SHER is partnering with the Environmental Council of Sacramento and Habitat 2020 to work with the city on a design that would incorporate the Sleep Train Arena Pond into the Kings’ vision for the area.
“The ideas presented in the PUD completely ignore that there is a fully functioning aquatic resource (the Sleep Train Arena pond) in the Plan area that is currently providing habitat and nesting opportunities for hundreds of Waterfowl,” states SHER, ECOS and Habitat 2020 in a joint letter to the city.
If incorporated into the plan, “The pond would provide the area with a nature viewing experience that would serve as a recreational and educational opportunity,” the letter notes.
Berger co-founded SHER in 2015 while volunteering for the Sacramento Wildlife Care Association. “A lady who lived in an apartment complex in south Natomas was bringing us birds every single day—baby herons and egrets,” Berger says. “She was at her wits end because there were all these injured and dead birds.”
The chicks were falling out of the trees onto the cement, getting hit by cars, and suffering broken bones and abuse. “One day, she brought in a baby that had a stick jabbed into its back,” Berger recalls. “That’s what made us say, ‘OK, we have to do something.’
“We organized a group of volunteers to go out every day and pick up the injured babies—the ones that were too little to survive,” and move them to a rescue facility.
When nesting season was over, the apartment complex cut back the trees to discourage the birds from returning—an example of what could happen if the birds nesting at the Sleep Train Arena Pond are forced elsewhere.
“If this pond is eliminated, the over 1,000 herons and egrets that nest from April to August each year would very likely move to the surrounding neighborhoods to roost and nest, creating issues for residents and businesses,” states the joint letter. “This would also result in hundreds of injured baby birds each year that would greatly strain local wildlife rescues, which are doing the work that our local shelters would otherwise be dealing with.”
When the birds at the Natomas apartment complex were forced to go elsewhere, Berger, who works in the area, was on the lookout for where they might relocate. While out driving, she sighted a number of egrets flying overhead and followed them.
“Low and behold—they flew right toward Sleep Train Arena,” Berger says.
But it was difficult to see past the no-trespassing fence in the parking lot. “I needed someone with a drone to get footage.” Using the video footage and Google Maps, she discovered more than dry grass and bushes. “So many birds—it was just stunning,” she says.
By the end of December, the city had received more than 260 public comments on the Kings’ draft development plan, reports Berger.
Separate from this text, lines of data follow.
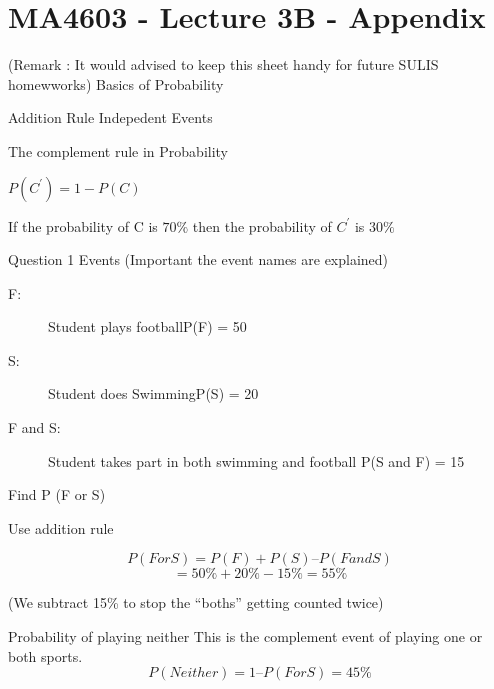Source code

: \documentclass[]{report}
\begin{document}
\section*{MA4603 - Lecture 3B - Appendix}
(Remark : It would advised to keep this sheet handy for future SULIS homewworks)
Basics of Probability


Addition Rule
Indepedent Events

The complement rule in Probability


$P(C^{\prime}) = 1- P(C)$




If the probability of C is $70 \%$ then the probability of $C^{\prime}$ is $30\%$







Question 1
Events  (Important the event names are explained)

\begin{description}
\item[F:] Student plays footballP(F) = 50%
\item[S:] Student does SwimmingP(S) = 20%
\item[F and S:]            Student takes part in both swimming and football  
P(S and F) = 15%
\end{description}
Find P (F or S)

Use addition rule

\[P (F or S)  =  P(F) + P(S) – P( Fand S)\]
\[=  50\% + 20 \% - 15\% =    55\%\]


(We subtract 15\% to stop the “boths” getting counted twice)

Probability of playing neither
This is the complement event of playing one or both sports.
\[P(Neither) = 1 –  P( F or S)  = 45\%\]
\end{document}
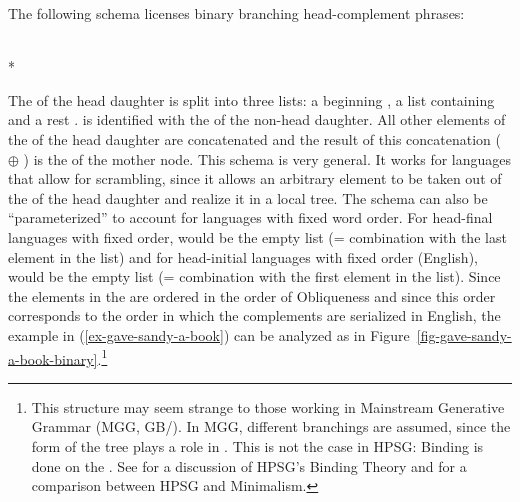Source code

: \documentclass[output=paper]{langsci/langscibook}
\begin{document}
The following schema licenses binary branching head-complement phrases:
\begin{schema}
\label{hcs-binary}
 \impl\\*
\end{schema}
The \compsl of the head daughter is split into three lists: a beginning , a list containing  and a rest
.  is identified with the \synsemv of the non-head daughter. All other elements of
the \compsl of the head daughter are concatenated and the result of this concatenation (
$\oplus$ ) is the \compsl of the mother node. This schema is very general. It works for
languages that allow for scrambling, since it allows an arbitrary element to be taken out of the \compsl
of the head daughter and realize it in a local tree. The schema can also be ``parameterized'' to account
for languages with fixed word order. For head-final languages with fixed order,  would be the
empty list (= combination with the last element in the list) and for head-initial languages with
fixed order (\eg English),  would be the empty list (= combination with the first element in
the list). Since the elements in the \compsl are ordered in the order of Obliqueness \citep{KC77a,Pullum77a} and since this
order corresponds to the order in which the complements are serialized in English, the example in (\ref{ex-gave-sandy-a-book}) can be
analyzed as in Figure~\ref{fig-gave-sandy-a-book-binary}.\footnote{
  This structure may seem strange to those working in Mainstream Generative Grammar (MGG,
  GB/). In MGG, different branchings are assumed, since the form of the tree plays a role in
  . This is not the case in HPSG: Binding is done on the \argstl. See
   for a discussion of HPSG's Binding Theory and
   for a comparison between HPSG and Minimalism.%
}
\end{document}
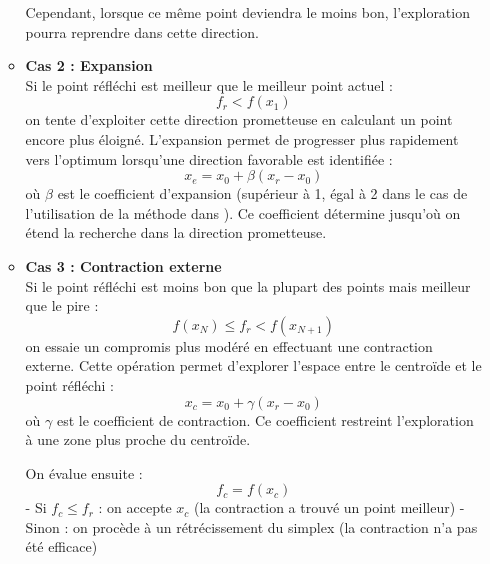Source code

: \begin{enumerate}
\begin{itemize}
       \begin{InfoBox}
            Cependant, lorsque ce même point deviendra le moins bon, l'exploration pourra reprendre dans cette direction.
       \end{InfoBox}

\vspace{1em}
    
       \item \textbf{Cas 2 : Expansion} \\
       Si le point réfléchi est meilleur que le meilleur point actuel :
       \begin{equation}
       f_r < f(x_1)
       \end{equation}
       on tente d'exploiter cette direction prometteuse en calculant un point encore plus éloigné. L'expansion permet de progresser plus rapidement vers l'optimum lorsqu'une direction favorable est identifiée :
       \begin{equation}
       x_e = x_0 + \beta (x_r - x_0)
       \end{equation}
       où $\beta$ est le coefficient d'expansion (supérieur à 1, égal à 2 dans le cas de l'utilisation de la méthode  dans ). Ce coefficient détermine jusqu'où on étend la recherche dans la direction prometteuse.
       
\vspace{1em}
    
       \item \textbf{Cas 3 : Contraction externe} \\
       Si le point réfléchi est moins bon que la plupart des points mais meilleur que le pire :
       \begin{equation}
       f(x_N) \leq f_r < f(x_{N+1})
       \end{equation}
       on essaie un compromis plus modéré en effectuant une contraction externe. Cette opération permet d'explorer l'espace entre le centroïde et le point réfléchi :
       \begin{equation}
       x_c = x_0 + \gamma (x_r - x_0)
       \end{equation}
       où $\gamma$ est le coefficient de contraction. Ce coefficient restreint l'exploration à une zone plus proche du centroïde.
       
       On évalue ensuite :
       \begin{equation}
       f_c = f(x_c)
       \end{equation}
       - Si $f_c \leq f_r$ : on accepte $x_c$ (la contraction a trouvé un point meilleur)
       - Sinon : on procède à un rétrécissement du simplex (la contraction n'a pas été efficace)


\end{itemize}
\end{enumerate}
After reviewing the comments and making changes, the Kings are expected to release a final project plan this summer. The next step will be an environmental impact report.
Habitat 2020, which is the conservation committee of ECOS, is guiding SHER through the process with the city. “They are also helping with this next phase, the environmental impact review,” Berger says.
The arena pond is in city Councilmember Angelique Ashby’s district. “It is important that any proposal to redevelop the arena address the promises made to the community, as well as any habitat conservation that may need to be done,” Ashby says.
In addition to the commercial and residential development, there is talk about the Sacramento Zoo relocating to the area, which wouldn’t be all bad, according to Berger. “They wouldn’t be the first zoo to do that,” she says. There are two zoos—Smithsonian’s National Zoo in Washington, D.C., and Lincoln Park Zoo in Chicago—that have active heron nesting sites.